● **What you should do**: Nothing should appear in the answer except the lines below from the line containing "activos para red ITS" through the line containing "## Adding TypeScript", copied exactly, with pictures left out.

● **Extracted records**:
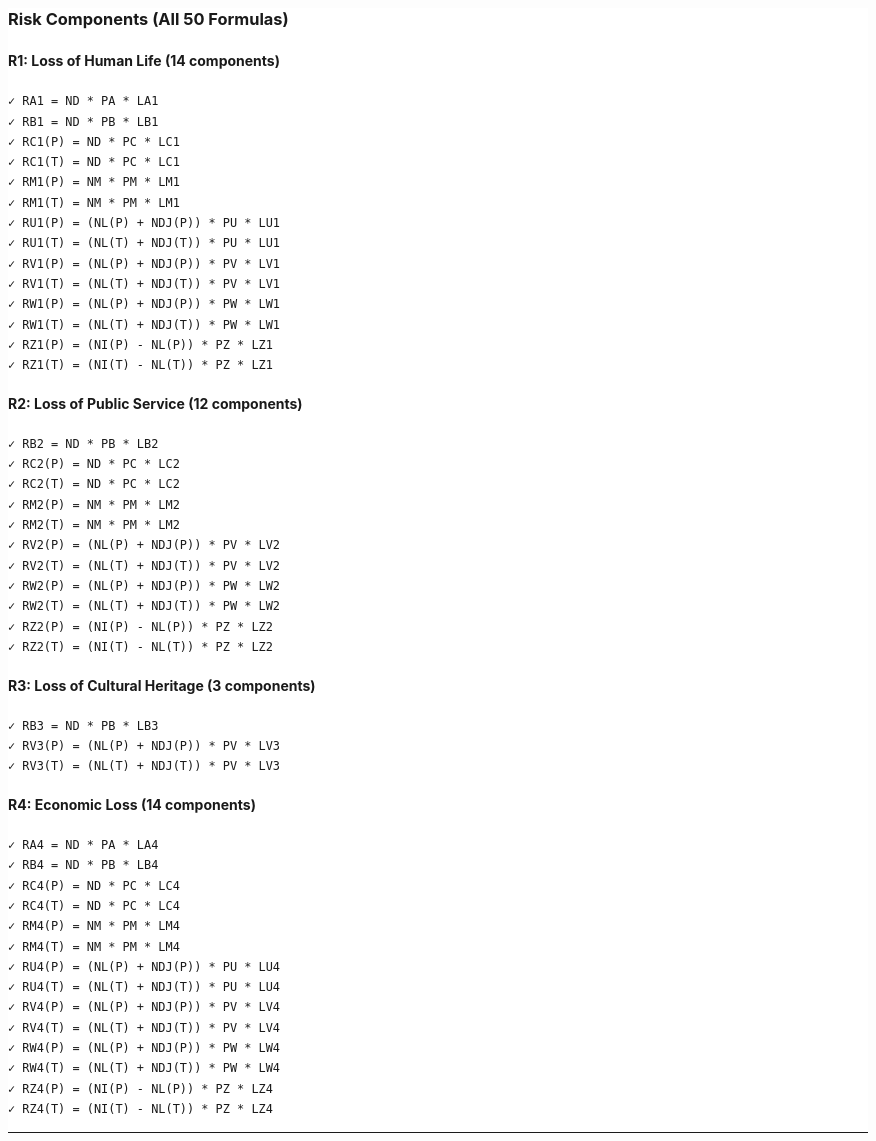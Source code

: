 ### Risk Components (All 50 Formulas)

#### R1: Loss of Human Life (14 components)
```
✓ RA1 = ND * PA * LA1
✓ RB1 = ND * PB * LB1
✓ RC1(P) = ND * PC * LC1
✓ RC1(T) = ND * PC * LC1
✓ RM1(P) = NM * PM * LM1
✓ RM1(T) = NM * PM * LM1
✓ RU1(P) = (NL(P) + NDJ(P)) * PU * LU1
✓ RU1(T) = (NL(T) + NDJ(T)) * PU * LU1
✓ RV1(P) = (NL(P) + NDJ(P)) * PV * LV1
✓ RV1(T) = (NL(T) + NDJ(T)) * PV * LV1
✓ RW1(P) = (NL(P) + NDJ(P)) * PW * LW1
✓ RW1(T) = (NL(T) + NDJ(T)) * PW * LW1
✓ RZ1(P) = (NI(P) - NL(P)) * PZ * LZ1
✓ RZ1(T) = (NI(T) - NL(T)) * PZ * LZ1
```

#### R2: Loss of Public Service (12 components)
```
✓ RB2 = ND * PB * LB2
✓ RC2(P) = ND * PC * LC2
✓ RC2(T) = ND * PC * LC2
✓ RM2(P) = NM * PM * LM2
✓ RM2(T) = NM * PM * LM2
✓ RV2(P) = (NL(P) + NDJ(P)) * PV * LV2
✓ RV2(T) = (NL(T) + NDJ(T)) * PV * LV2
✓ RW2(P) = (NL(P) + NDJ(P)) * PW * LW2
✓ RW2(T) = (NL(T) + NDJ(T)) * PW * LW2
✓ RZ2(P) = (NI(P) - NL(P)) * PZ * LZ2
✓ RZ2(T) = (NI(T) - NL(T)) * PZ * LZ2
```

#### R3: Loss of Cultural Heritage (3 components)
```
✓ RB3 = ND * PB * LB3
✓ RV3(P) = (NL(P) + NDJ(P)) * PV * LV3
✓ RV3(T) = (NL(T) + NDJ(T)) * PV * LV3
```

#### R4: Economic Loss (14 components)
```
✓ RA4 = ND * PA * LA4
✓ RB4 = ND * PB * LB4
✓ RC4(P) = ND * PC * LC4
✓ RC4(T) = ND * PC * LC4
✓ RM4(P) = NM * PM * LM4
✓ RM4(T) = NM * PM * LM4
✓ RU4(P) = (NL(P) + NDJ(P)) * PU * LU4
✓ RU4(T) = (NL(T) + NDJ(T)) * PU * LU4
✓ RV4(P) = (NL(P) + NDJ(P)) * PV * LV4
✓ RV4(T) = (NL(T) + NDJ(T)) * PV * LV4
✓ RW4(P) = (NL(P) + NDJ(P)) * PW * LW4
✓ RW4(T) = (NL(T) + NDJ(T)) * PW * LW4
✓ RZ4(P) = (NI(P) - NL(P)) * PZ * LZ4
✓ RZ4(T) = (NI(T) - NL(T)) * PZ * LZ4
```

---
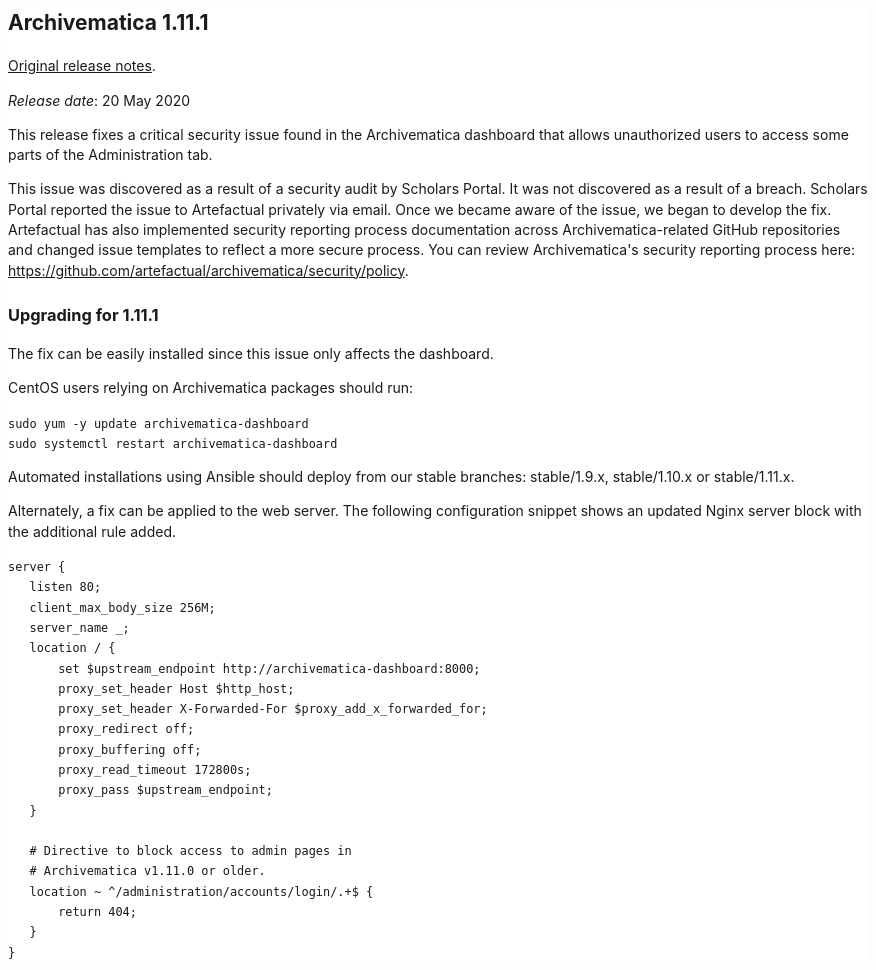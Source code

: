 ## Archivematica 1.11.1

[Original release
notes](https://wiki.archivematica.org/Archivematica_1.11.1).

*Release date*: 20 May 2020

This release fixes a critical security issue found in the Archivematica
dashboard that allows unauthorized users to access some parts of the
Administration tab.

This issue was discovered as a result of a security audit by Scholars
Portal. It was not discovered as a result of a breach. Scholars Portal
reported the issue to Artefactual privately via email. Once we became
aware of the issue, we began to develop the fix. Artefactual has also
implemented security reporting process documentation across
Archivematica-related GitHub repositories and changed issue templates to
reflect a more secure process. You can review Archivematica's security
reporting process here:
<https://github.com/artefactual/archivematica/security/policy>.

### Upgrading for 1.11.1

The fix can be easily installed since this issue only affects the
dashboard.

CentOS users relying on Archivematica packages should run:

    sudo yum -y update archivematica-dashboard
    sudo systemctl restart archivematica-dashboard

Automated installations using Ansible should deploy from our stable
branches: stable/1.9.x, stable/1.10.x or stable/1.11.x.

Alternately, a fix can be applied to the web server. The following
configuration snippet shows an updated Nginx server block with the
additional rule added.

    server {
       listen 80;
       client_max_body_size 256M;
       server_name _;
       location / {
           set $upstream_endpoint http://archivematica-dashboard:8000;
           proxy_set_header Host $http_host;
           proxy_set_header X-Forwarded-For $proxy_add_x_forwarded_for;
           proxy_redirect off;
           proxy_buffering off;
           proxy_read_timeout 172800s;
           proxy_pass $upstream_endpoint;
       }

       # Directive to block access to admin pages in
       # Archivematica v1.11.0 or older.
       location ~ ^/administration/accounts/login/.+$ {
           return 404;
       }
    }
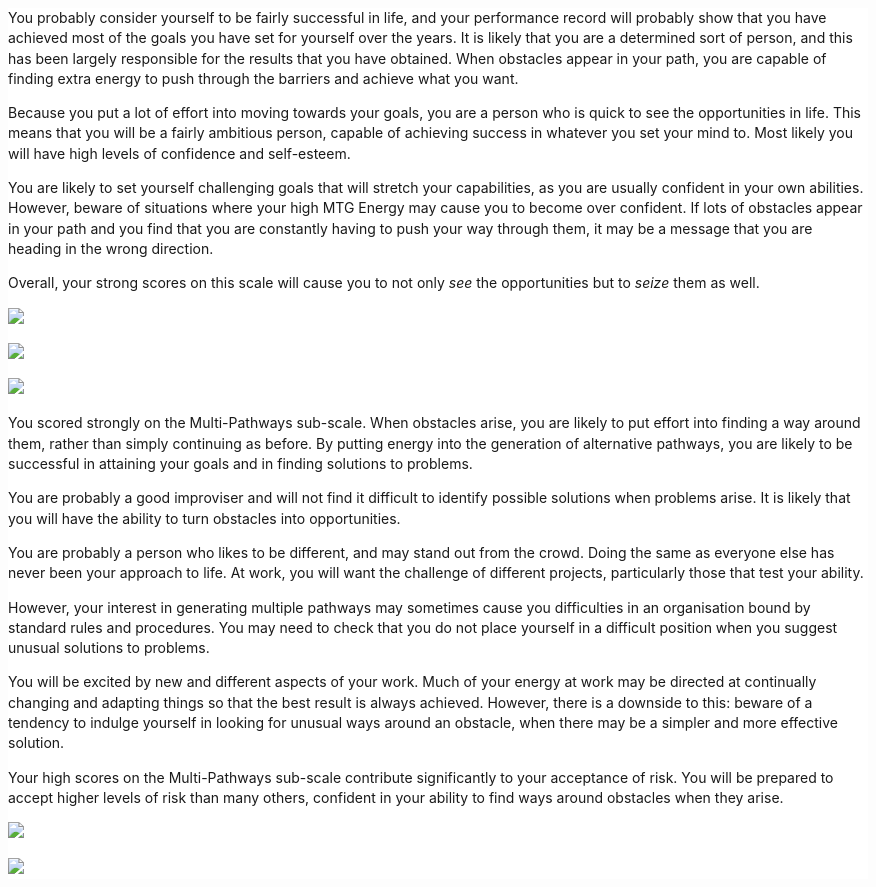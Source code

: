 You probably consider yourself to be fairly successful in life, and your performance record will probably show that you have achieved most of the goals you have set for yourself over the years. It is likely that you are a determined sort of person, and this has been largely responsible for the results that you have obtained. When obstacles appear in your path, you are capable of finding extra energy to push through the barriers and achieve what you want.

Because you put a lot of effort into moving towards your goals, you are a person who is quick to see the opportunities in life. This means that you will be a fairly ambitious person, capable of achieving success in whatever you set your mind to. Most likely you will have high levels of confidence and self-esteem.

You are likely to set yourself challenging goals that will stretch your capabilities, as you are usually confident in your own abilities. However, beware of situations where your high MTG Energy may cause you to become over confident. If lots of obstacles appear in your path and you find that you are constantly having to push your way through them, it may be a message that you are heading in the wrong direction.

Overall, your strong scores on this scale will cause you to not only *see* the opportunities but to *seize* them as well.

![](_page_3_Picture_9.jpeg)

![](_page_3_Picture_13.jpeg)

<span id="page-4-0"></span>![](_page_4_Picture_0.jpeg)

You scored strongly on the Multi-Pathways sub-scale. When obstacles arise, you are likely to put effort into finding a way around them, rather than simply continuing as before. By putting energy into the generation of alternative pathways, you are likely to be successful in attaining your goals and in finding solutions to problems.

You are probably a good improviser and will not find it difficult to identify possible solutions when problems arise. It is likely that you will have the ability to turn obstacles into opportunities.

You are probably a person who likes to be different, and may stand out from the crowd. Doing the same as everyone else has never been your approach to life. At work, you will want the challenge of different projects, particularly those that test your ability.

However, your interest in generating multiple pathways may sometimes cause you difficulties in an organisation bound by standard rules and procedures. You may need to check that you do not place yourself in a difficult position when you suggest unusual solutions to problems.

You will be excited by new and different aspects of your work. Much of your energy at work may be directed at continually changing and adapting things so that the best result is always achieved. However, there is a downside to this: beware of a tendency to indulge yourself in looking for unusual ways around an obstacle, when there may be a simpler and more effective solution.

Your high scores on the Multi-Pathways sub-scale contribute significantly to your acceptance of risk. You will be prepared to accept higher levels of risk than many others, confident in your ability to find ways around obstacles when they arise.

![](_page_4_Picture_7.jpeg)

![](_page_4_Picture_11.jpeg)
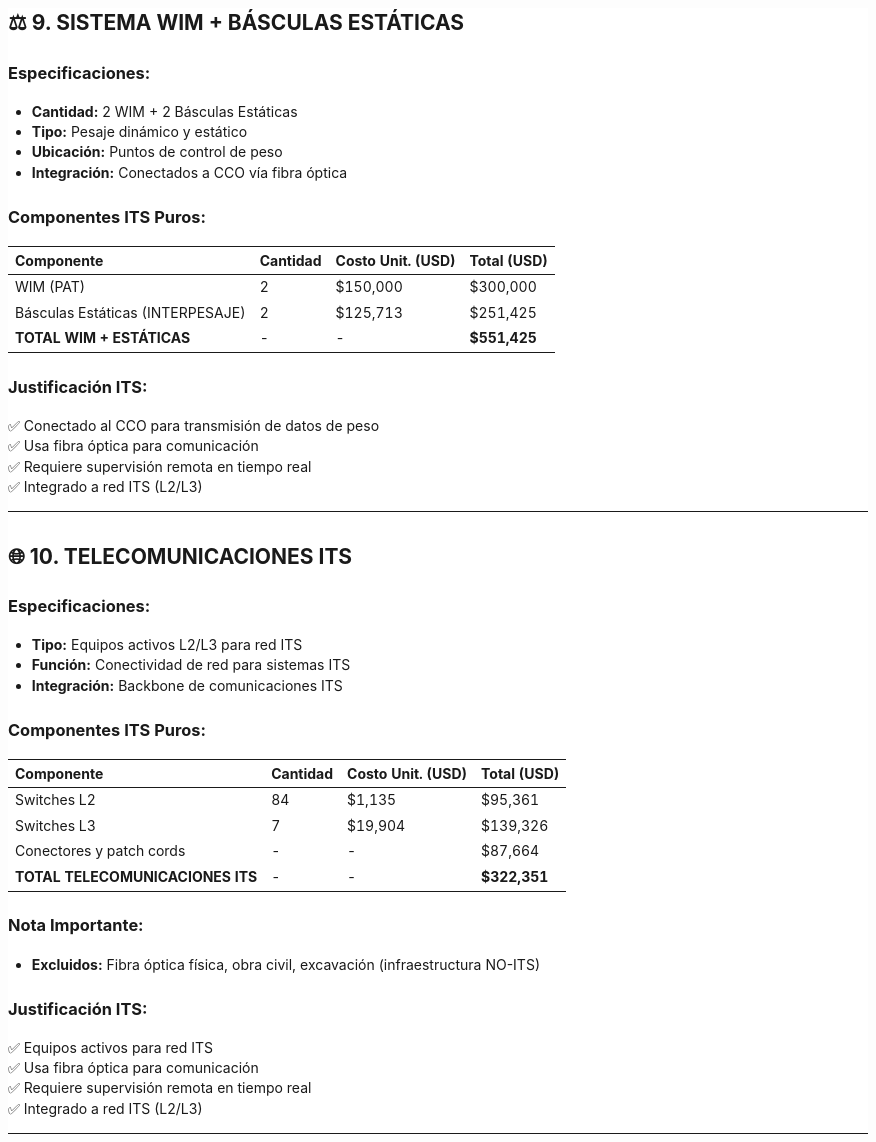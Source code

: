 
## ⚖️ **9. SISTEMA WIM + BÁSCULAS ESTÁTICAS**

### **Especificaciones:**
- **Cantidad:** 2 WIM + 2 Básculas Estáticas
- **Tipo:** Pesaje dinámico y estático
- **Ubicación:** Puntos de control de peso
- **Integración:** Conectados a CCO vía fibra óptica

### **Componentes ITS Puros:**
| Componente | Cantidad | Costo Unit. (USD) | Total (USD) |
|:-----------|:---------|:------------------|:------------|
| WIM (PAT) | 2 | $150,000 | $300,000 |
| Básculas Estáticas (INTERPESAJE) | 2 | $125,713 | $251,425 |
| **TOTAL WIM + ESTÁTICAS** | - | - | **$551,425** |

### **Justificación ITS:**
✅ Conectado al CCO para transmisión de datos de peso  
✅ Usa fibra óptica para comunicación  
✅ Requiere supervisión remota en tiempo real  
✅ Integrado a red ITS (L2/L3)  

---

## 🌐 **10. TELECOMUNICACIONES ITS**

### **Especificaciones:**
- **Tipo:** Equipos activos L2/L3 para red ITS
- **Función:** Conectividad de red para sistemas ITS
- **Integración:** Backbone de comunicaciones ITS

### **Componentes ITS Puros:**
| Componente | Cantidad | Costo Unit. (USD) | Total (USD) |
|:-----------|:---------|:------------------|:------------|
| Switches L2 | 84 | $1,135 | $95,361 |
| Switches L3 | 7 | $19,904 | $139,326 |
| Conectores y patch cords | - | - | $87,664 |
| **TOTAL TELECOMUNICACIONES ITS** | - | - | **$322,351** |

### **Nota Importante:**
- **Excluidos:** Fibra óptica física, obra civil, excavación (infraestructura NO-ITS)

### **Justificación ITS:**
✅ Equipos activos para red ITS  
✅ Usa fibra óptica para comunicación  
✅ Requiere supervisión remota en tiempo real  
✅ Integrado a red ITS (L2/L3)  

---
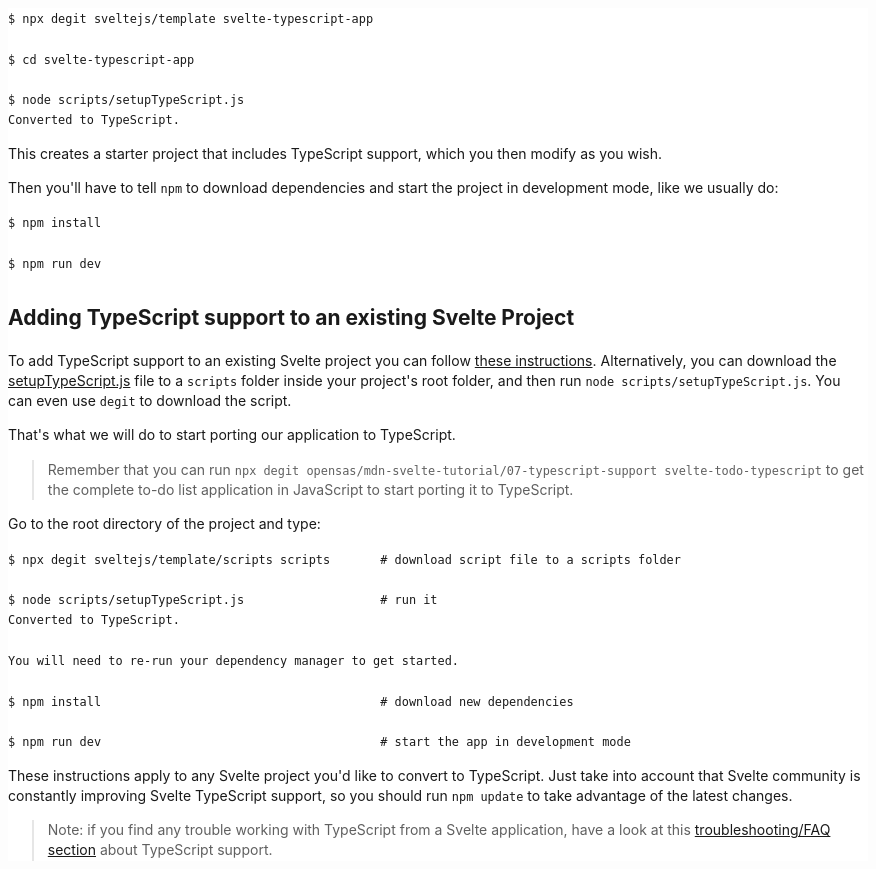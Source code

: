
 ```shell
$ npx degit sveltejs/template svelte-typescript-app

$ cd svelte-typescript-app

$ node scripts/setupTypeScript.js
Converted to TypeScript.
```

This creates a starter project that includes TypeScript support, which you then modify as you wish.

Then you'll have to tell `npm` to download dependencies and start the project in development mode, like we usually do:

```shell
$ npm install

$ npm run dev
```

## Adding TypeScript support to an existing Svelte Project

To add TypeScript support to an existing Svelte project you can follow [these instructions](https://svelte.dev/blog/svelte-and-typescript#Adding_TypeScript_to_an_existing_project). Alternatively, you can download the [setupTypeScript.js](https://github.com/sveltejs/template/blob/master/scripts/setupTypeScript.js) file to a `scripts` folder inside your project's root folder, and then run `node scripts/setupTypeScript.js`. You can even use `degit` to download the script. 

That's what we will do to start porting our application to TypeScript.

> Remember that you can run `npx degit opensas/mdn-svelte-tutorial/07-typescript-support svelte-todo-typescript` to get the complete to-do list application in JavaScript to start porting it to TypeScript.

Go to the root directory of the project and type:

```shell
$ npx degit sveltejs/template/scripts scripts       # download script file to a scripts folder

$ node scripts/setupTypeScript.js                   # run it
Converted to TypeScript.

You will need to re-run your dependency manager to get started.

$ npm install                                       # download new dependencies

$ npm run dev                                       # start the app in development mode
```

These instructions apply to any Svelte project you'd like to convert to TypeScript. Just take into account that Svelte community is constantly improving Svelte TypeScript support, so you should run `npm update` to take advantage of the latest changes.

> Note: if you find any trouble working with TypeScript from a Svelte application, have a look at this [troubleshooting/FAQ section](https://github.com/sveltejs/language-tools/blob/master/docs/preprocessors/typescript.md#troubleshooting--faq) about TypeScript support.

● **Your response**:
✅ Equipos activos para red ITS  
✅ Usa fibra óptica para comunicación  
✅ Requiere supervisión remota en tiempo real  
✅ Integrado a red ITS (L2/L3)  

---
Source code

:
 ```shell
$ npx degit sveltejs/template svelte-typescript-app

$ cd svelte-typescript-app

$ node scripts/setupTypeScript.js
Converted to TypeScript.
```

This creates a starter project that includes TypeScript support, which you then modify as you wish.

Then you'll have to tell `npm` to download dependencies and start the project in development mode, like we usually do:

```shell
$ npm install

$ npm run dev
```

## Adding TypeScript support to an existing Svelte Project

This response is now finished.